What this calculator does

The Concurrent Users Bandwidth Calculator estimates how much internet speed each person can expect when a single connection is shared by several simultaneous users. It assumes the total bandwidth is divided evenly, giving you a quick worst-case "fair share" figure for planning a Wi-Fi network, office connection, café, classroom, or streaming setup.

How to use it

Enter your total connection speed in Mbps (for example, the download speed from your internet plan or speed test) and the number of users you expect to be online at the same time. The calculator returns the bandwidth available per user in both Mbps and Kbps. Compare the result against the requirements of your activities — roughly 5 Mbps for HD video, 25 Mbps for 4K, and under 1 Mbps for browsing or chat.

The formula explained

The core equation is simply $$\text{Per-User Mbps} = \frac{\text{Total Mbps}}{\text{Number of Users}}$$ This models the simplest case where each connected device receives an equal slice of capacity. Real networks share bandwidth dynamically — idle users free up capacity for active ones — so this even-split figure is a conservative baseline rather than an exact prediction.

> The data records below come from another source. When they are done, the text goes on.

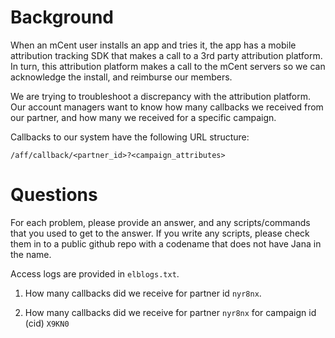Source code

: Background
===

When an mCent user installs an app and tries it, the app has a mobile
attribution tracking SDK that makes a call to a 3rd party attribution
platform.  In turn, this attribution platform makes a call to the mCent
servers so we can acknowledge the install, and reimburse our members.

We are trying to troubleshoot a discrepancy with the attribution
platform. Our account managers want to know how many callbacks we
received from our partner, and how many we received for a specific
campaign.

Callbacks to our system have the following URL structure:

`/aff/callback/<partner_id>?<campaign_attributes>`

Questions
===

For each problem, please provide an answer, and any scripts/commands
that you used to get to the answer.  If you write any scripts, please
check them in to a public github repo with a codename that does not have
Jana in the name.

Access logs are provided in `elblogs.txt`.

1) How many callbacks did we receive for partner id `nyr8nx`.

2) How many callbacks did we receive for partner `nyr8nx` for campaign id
(cid) `X9KN0`
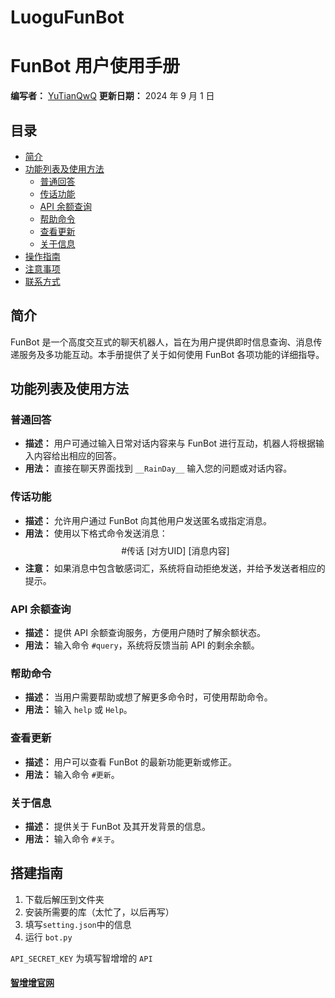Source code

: # LuoguFunBot

# FunBot 用户使用手册

**编写者：** [YuTianQwQ](https://www.luogu.com.cn/user/655082)
**更新日期：** 2024 年 9 月 1 日

## 目录

- [简介](#简介)
- [功能列表及使用方法](#功能列表及使用方法)
  - [普通回答](#普通回答)
  - [传话功能](#传话功能)
  - [API 余额查询](#api余额查询)
  - [帮助命令](#帮助命令)
  - [查看更新](#查看更新)
  - [关于信息](#关于信息)
- [操作指南](#操作指南)
- [注意事项](#注意事项)
- [联系方式](#联系方式)

## 简介

FunBot 是一个高度交互式的聊天机器人，旨在为用户提供即时信息查询、消息传递服务及多功能互动。本手册提供了关于如何使用 FunBot 各项功能的详细指导。

## 功能列表及使用方法

### 普通回答

- **描述：** 用户可通过输入日常对话内容来与 FunBot 进行互动，机器人将根据输入内容给出相应的回答。
- **用法：** 直接在聊天界面找到 `__RainDay__` 输入您的问题或对话内容。

### 传话功能

- **描述：** 允许用户通过 FunBot 向其他用户发送匿名或指定消息。
- **用法：** 使用以下格式命令发送消息：
  $$
  \text{\#传话 [对方UID] [消息内容]}
  $$
- **注意：** 如果消息中包含敏感词汇，系统将自动拒绝发送，并给予发送者相应的提示。

### API 余额查询

- **描述：** 提供 API 余额查询服务，方便用户随时了解余额状态。
- **用法：** 输入命令 `#query`，系统将反馈当前 API 的剩余余额。

### 帮助命令

- **描述：** 当用户需要帮助或想了解更多命令时，可使用帮助命令。
- **用法：** 输入 `help` 或 `Help`。

### 查看更新

- **描述：** 用户可以查看 FunBot 的最新功能更新或修正。
- **用法：** 输入命令 `#更新`。

### 关于信息

- **描述：** 提供关于 FunBot 及其开发背景的信息。
- **用法：** 输入命令 `#关于`。

## 搭建指南

1. 下载后解压到文件夹
2. 安装所需要的库（太忙了，以后再写）
3. 填写`setting.json`中的信息
4. 运行 `bot.py`

`API_SECRET_KEY` 为填写智增增的 `API` 
#### [智增增官网](https://gpt.zhizengzeng.com/)
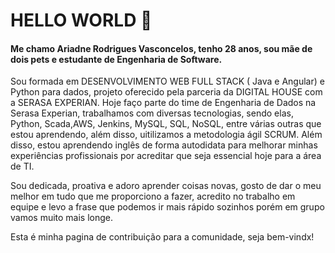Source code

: # HELLO WORLD 👋


#### Me chamo Ariadne Rodrigues Vasconcelos, tenho 28 anos, sou mãe de dois pets e estudante de Engenharia de Software.  

Sou formada em DESENVOLVIMENTO WEB FULL STACK ( Java e Angular) e Python para dados, projeto oferecido pela parceria da DIGITAL HOUSE com a SERASA EXPERIAN. 
Hoje faço parte do time de Engenharia de Dados na Serasa Experian, trabalhamos com diversas tecnologias, sendo elas, Python, Scada,AWS, Jenkins, MySQL, SQL, NoSQL, entre várias outras que estou aprendendo, além disso, uitilizamos a metodologia ágil SCRUM.
Além disso, estou aprendendo inglês de forma autodidata para melhorar minhas experiências profissionais por acreditar que seja essencial hoje para a área de TI. 

Sou dedicada, proativa e adoro aprender coisas novas, gosto de dar o meu melhor em tudo que me proporciono a fazer, acredito no trabalho em equipe e levo a frase que podemos ir mais rápido sozinhos porém em grupo vamos muito mais longe.

Esta é minha pagina de contribuição para a comunidade, seja bem-vindx!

Diagram showing total bandwidth pipe splitting equally among multiple user devices
A shared connection's total Mbps divides equally among concurrent users.

Worked example

Suppose you have a 100 Mbps connection and 10 people streaming at once. $$\text{Per-User} = \frac{100}{10} = 10 \text{ Mbps}$$ each (10,000 Kbps). That is comfortably enough for HD streaming per person but not for everyone in 4K simultaneously.

Bar chart showing per-user speed decreasing as number of concurrent users increases
Per-user speed drops as more users share the same total bandwidth.

FAQ

Does each user really get an equal share? Not exactly. Most routers allocate bandwidth on demand, so light users use less and leave more for heavy users. This calculator gives the even-split worst case.

What is a good per-user speed? Aim for at least 5–10 Mbps per active user for smooth HD video and video calls; less is fine for browsing and email.

Should I use download or upload speed? Use whichever matters for your use case — download for streaming, upload for video calls or hosting — since they are usually different on most plans.